I am not American. I am not Black. I am not the target age for a children’s picture book. But none of this lessened the impact That Flag by Tameka Fryer Brown—an outstanding writer, by the way—had on me as a reader. The story follows two best friends, one Caucasian (Bianca) and one African American (Keira), who do everything together at school but cannot spend time together afterwards, even though they’re neighbours. Why? Bianca’s family flies a confederate flag. A trip to the museum, where there is an exhibit on Black history and civil rights in the States, helps Keira realize why that flag is such a big deal… and why she can’t be friends with someone believes it only signifies southern pride. Is there any hope for these two ex-besties?
Nikkolas Smith, an artist specializing in bringing Black stories to life through artivism (art + activism), illustrates That Flag with vibrant colours and soft strokes that help the reader focus on the most important details. Every page captures the range of emotions that Keira feels as she learns about her country’s racist history and sees it reflected not only in old photographs but even in her best friend’s yard.
“But how will we explain slavery and racial violence to (white) kids?

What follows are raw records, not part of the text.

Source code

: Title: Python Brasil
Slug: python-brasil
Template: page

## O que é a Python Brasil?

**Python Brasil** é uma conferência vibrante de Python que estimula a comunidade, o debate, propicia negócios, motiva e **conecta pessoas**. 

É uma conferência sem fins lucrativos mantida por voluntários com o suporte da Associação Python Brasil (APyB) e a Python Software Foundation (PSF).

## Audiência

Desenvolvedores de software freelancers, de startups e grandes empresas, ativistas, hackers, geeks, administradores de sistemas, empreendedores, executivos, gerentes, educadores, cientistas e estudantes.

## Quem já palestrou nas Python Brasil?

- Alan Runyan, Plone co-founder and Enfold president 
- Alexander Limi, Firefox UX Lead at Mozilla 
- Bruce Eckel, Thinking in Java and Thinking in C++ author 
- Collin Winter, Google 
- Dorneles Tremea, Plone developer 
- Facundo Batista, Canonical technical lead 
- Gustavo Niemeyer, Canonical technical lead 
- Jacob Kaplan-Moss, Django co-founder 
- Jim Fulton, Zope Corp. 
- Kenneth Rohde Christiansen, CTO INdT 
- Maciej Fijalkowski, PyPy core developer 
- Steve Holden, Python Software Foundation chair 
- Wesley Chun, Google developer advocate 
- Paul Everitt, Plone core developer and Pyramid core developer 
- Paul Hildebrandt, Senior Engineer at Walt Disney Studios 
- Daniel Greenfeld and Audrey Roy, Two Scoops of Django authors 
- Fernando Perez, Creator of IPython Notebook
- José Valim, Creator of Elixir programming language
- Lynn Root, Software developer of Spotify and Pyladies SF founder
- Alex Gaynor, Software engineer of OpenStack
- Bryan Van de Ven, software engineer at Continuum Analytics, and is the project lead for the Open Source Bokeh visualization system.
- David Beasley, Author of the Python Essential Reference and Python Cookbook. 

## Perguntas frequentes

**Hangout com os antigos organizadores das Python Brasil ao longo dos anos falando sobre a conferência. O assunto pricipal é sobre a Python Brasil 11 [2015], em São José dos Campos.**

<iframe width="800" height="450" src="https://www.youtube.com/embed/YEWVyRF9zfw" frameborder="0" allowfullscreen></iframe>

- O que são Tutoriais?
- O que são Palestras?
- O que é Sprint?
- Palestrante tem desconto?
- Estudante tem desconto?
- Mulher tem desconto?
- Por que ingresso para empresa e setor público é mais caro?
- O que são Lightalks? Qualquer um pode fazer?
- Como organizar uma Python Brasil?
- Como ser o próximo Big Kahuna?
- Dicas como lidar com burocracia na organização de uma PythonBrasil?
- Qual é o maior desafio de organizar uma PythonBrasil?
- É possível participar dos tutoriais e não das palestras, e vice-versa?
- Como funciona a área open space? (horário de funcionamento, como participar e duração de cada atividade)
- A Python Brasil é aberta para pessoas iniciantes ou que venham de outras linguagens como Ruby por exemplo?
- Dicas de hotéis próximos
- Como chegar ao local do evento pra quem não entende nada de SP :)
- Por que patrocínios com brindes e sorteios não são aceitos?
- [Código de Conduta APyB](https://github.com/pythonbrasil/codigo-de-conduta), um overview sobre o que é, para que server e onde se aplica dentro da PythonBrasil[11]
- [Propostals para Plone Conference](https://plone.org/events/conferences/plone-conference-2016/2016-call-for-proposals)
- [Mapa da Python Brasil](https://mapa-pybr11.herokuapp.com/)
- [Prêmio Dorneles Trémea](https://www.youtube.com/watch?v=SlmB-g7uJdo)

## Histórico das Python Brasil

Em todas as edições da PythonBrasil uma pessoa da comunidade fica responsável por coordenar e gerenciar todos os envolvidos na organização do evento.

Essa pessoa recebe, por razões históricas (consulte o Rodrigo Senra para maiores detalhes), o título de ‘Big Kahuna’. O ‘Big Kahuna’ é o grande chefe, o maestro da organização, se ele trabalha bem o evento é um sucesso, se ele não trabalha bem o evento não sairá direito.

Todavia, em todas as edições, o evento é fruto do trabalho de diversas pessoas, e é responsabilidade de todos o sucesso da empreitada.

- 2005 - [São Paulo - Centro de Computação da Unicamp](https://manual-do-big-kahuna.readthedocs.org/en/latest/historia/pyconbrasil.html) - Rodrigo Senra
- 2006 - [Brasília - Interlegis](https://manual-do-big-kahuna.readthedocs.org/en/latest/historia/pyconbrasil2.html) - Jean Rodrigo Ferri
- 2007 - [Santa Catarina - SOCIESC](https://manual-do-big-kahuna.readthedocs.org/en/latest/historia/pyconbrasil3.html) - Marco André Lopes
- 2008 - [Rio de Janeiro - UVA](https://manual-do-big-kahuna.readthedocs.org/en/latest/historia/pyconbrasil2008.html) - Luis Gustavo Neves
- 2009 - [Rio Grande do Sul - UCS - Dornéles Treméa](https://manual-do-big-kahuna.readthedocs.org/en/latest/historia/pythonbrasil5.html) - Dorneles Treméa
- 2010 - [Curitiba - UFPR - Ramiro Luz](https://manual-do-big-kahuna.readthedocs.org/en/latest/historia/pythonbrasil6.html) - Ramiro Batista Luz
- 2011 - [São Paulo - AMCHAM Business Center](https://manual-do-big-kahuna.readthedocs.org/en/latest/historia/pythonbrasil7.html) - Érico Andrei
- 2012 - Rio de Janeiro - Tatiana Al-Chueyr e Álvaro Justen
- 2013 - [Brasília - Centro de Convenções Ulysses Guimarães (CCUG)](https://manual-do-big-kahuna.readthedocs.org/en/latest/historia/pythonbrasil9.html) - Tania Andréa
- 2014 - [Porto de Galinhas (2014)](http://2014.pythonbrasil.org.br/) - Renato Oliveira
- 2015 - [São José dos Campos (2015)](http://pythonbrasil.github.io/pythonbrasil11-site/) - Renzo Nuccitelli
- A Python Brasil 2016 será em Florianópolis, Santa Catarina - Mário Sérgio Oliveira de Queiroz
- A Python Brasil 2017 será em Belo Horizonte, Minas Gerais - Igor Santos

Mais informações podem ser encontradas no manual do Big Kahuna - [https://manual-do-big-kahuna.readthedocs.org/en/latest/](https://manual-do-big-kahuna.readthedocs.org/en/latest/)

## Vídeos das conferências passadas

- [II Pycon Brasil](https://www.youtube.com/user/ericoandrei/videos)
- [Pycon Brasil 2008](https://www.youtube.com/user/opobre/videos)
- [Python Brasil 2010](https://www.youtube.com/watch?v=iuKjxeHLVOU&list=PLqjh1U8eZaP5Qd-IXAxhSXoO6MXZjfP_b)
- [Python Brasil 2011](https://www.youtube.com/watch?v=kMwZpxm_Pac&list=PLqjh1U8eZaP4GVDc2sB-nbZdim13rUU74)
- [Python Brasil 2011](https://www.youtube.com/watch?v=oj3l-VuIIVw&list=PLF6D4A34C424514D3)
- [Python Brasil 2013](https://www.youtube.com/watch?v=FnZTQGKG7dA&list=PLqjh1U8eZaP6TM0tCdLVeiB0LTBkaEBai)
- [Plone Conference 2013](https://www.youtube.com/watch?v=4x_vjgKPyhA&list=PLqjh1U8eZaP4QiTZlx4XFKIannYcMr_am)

What about their innocence?” some might ask. There is no better answer than what the author includes in her Author’s Note at the end of the book: “If human beings can learn to be racist, we can also learn not to be. In fact, your generation could grow up to be the fairest, most inclusive generation our nation has ever seen… especially if we adults do our part and tell your more truths about more things.”
Amidst heated debates and book bans in the United States, authors like Tameka Fryer Brown stand tall and show the world that stories like the one in That Flag need to be shared, not removed from classroom and library shelves. It’s up to us as adults to make a better world for our kids, yes, but also give them the tools they need to build a future where everyone feels heard, respected, and safe.